The first question is easier than the second.
Love her or loathe her, Kate Moss is a modern icon. Just look at the level of press coverage she generates.
Topshop - a privately-owned company and a big employer - have taken a commercial decision to involve her in their design process, just as other retailers have done with the likes of Madonna and Lilly Allen. That, in itself, is an interesting shift in fashion retailing.
There's also the issue of modern consumer behaviour. Witness the scenes at Primark's Oxford Street launch.
Is it 'a story'? Well, it's all about popular culture and - as I have said before on this blog - news content needs to include popular culture if it's to retain its relevance.
But why did we do it twice? This is a trickier one for me. We focussed on the launch, in a preview piece yesterday, because we thought it would be odd not to look ahead to one of the biggest retail launches of the year. Our package included an element of critical review, from a fashion writer, in order to make it feel like a proper piece of objective reportage.
This morning, it would have seemed odd not to be there for the opening of the doors, so our reporter Susannah Streeter was live in the queue. Keeping a sense of critical review, amid the excitement outside the store, was tougher.

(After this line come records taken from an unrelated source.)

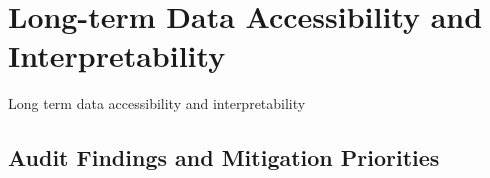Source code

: \documentclass[../main.tex]{subfiles}
\begin{document}
\section{Long-term Data Accessibility and Interpretability}
\label{sec:long-haul}

Long term data accessibility and interpretability~\cite{forum-plugin}

\subsection{Audit Findings and Mitigation Priorities}
\end{document}
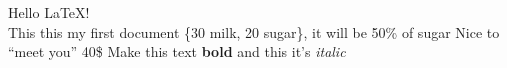 \documentclass{article}
\begin{document}
	Hello LaTeX!\\ %
	This this my first \quad document %
	\{30 milk, 20 sugar\}, it will be 50\% of sugar %
	Nice to ``meet you'' 40\$
	Make this text \textbf{bold} and this it's \textit{italic}
\end{document}

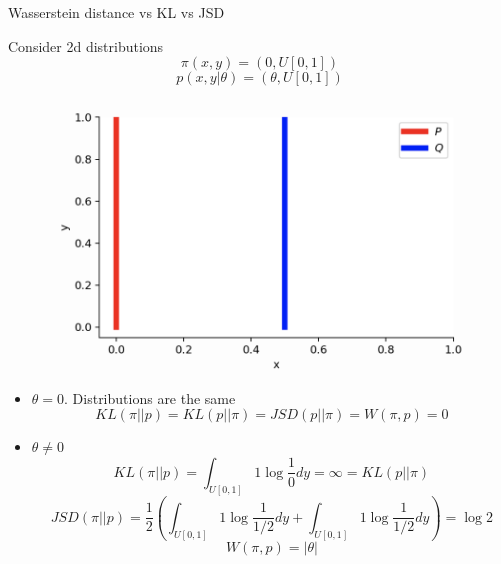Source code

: \begin{frame}{Wasserstein distance vs KL vs JSD}
	
	\begin{minipage}[t]{0.48\columnwidth}
		\vspace{0.1cm}
		Consider 2d distributions
		\[
		\pi(x, y) = (0, U[0,1])
		\]	
		\[
		p(x, y | \theta) = (\theta, U[0, 1])
		\]
	\end{minipage}%
	\begin{minipage}[t]{0.52\columnwidth}
		\begin{figure}
			\centering
			\includegraphics[width=0.8\linewidth]{figs/w_kl_jsd}
		\end{figure}
	\end{minipage}
	\begin{itemize}
		\footnotesize
		\item $\theta = 0$.
		Distributions are the same 
		\[
		KL(\pi || p) = KL(p || \pi) = JSD(p || \pi) = W(\pi, p) = 0
		\]
		\item $\theta \neq 0$
		\[
		KL(\pi || p) = \int_{U[0, 1]} 1 \log \frac{1}{0} d y = \infty = KL(p || \pi)
		\]
		\[
		JSD(\pi || p) = \frac{1}{2}\left( \int_{U[0, 1]}1 \log \frac{1}{1/2} dy + \int_{U[0, 1]}1 \log \frac{1}{1/2} dy \right) = \log 2
		\]
		\[
		W(\pi, p) = |\theta|
		\]
	\end{itemize}
	
\end{frame}
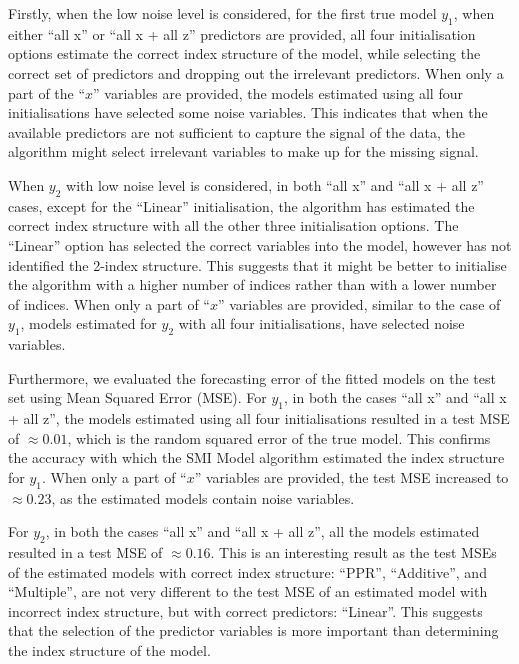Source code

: \documentclass[11pt,a4paper,]{article}
\begin{document}
Firstly, when the low noise level is considered, for the first true
model \(y_{1}\), when either ``all x'' or ``all x + all z'' predictors
are provided, all four initialisation options estimate the correct index
structure of the model, while selecting the correct set of predictors
and dropping out the irrelevant predictors. When only a part of the
``\(x\)'' variables are provided, the models estimated using all four
initialisations have selected some noise variables. This indicates that
when the available predictors are not sufficient to capture the signal
of the data, the algorithm might select irrelevant variables to make up
for the missing signal.

When \(y_{2}\) with low noise level is considered, in both ``all x'' and
``all x + all z'' cases, except for the ``Linear'' initialisation, the
algorithm has estimated the correct index structure with all the other
three initialisation options. The ``Linear'' option has selected the
correct variables into the model, however has not identified the 2-index
structure. This suggests that it might be better to initialise the
algorithm with a higher number of indices rather than with a lower
number of indices. When only a part of ``\(x\)'' variables are provided,
similar to the case of \(y_{1}\), models estimated for \(y_{2}\) with
all four initialisations, have selected noise variables.

Furthermore, we evaluated the forecasting error of the fitted models on
the test set using Mean Squared Error (MSE). For \(y_{1}\), in both the
cases ``all x'' and ``all x + all z'', the models estimated using all
four initialisations resulted in a test MSE of \(\approx 0.01\), which
is the random squared error of the true model. This confirms the
accuracy with which the SMI Model algorithm estimated the index
structure for \(y_{1}\). When only a part of ``\(x\)'' variables are
provided, the test MSE increased to \(\approx 0.23\), as the estimated
models contain noise variables.

For \(y_{2}\), in both the cases ``all x'' and ``all x + all z'', all
the models estimated resulted in a test MSE of \(\approx 0.16\). This is
an interesting result as the test MSEs of the estimated models with
correct index structure: ``PPR'', ``Additive'', and ``Multiple'', are
not very different to the test MSE of an estimated model with incorrect
index structure, but with correct predictors: ``Linear''. This suggests
that the selection of the predictor variables is more important than
determining the index structure of the model.
\end{document}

However, we included voxpops from a couple of shoppers who were somewhat underwhelmed by the offer.
Among the criticisms this morning, a few of our viewers pointed out that there are many young British designers struggling for recognition. Why don't we feature them? The answer, of course, is that they are 'not Kate Moss'. But I must admit that those comments did set us thinking about how we might tell that 'story' too.